Waheguru Ji Ka Khalsa
Waheguru Ji Ki Fateh

P Sikh Ji,

Khushwant Singh will keep you confused forever. 

And by reading the whole thread, it seems like your question has been answered sevral times before-seems like you tend to ignore it.

Naam Simran and Shabad both are needed. Surinder ji even posted a lot of gurbani in reference to Shabad Beechaar. This is the only right answer any gurmukh will give you, you can ask as many as you want. All others(manmukhs) will keep you in gadhee ger.
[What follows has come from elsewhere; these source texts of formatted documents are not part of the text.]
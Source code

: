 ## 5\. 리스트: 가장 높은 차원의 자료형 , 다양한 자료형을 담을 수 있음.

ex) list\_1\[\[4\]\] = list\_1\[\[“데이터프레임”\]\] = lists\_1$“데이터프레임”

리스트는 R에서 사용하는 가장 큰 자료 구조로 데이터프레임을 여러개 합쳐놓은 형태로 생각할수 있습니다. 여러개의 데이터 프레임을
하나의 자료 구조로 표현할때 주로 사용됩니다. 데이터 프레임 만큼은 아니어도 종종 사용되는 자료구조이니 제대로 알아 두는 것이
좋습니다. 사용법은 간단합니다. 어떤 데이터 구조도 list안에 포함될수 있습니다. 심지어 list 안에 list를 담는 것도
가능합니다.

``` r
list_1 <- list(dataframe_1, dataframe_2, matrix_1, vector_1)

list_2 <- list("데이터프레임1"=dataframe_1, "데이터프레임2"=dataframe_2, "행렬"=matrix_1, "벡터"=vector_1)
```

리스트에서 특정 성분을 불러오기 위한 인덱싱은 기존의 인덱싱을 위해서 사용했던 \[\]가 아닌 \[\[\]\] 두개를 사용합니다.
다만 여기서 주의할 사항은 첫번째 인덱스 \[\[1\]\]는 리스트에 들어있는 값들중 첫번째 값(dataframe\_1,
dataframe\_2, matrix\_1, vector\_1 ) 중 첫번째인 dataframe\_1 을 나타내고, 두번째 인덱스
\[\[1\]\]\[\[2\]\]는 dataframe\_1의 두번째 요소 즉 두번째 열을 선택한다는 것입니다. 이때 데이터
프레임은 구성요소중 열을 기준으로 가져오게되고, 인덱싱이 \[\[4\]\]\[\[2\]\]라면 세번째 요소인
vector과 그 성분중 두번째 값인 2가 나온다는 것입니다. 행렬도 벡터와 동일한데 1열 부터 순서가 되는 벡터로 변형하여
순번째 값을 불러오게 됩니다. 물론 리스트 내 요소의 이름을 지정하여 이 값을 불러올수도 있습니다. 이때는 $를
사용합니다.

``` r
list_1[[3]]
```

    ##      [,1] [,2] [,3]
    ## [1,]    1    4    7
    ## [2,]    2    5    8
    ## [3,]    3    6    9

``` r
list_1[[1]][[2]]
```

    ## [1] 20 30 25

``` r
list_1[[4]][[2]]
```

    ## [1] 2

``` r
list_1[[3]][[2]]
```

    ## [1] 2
I guess you are looking for something that you like. EASY WAY OUT may be  .

Waheguru Ji Ka Khalsa
Waheguru Ji Ki Fateh


----------



## P_Sikh (May 1, 2007)

SSA Sahota Ji,

Thanks for popping in.

1. First of all, Khuswant Singh has authority over Sikh History. His study is based on original arviches availble and not based on listening stories and then changing to suit as and when needed. And the words i took didn't tell anything contradictory to what we all know. 
What knowledge DO you have of your history and where did you gain it from, lstening grand mother tales or while informal chats with your friends?. Nobody has done so much detailed study beore Khuswant Singh. Sunday Mail commented on his work as 'Singh has done a good job of turning dry history into infomed reading'. So instead of appreciating his work he has done for the community you saying he is confusing. so think before what you saying and for whom and in which context.

2. Secondly, if you have read the thread properly which you claiming then why didn't you notice that i took note of the material. So what made you think i ignored it? And what made you think i'm looking for EASY WAY OUT. IF that was the case i wouldn't spend my time writing here and reading the material i had been posted by different people.

So Don't just answer the post just in the sake of saying something and proving your existance. We know You do exist so please don't guess if you have nothing to say.


----------



## simpy (May 2, 2007)

*Respected P Sikh Ji,*

*let us please not challenge others existence- we all exist as brothers and sisters on this forum, may our views differ....*

*me neech was thinking somewhat the same way though, after i read Respected Khushwant Singh Ji's mention in your post. Are we talking about Simran and Shabad or History by Khuwant Singh Ji??? One will certainly be confused if tries to get Spiritual Aspirations out of the works of a historian, a journalist, or a fiction writer, especially Khushwant Singh Ji. As a Historian Khushwant Singh Ji is looking at the events of History as a Sansari heavily influenced by Maya, has no touch of Spiritual Essence at all. Not denouncing him, just stating my views on him.*

*He did a lot of work, old history- yes he painted it in his own words, new history what he lived through- honest work, his own thoughts and with a lot of pictures. i like the pictures in his famous book-'THE SIKHS', very colorful and distinct....... *


*forgive me please*


----------



## Astroboy (Jul 25, 2007)

Bhai Joginder Singh on Youtube has a number of short speeches which I found to be super interesting. naam, shabad, bani, anhad, etc. Very good.


----------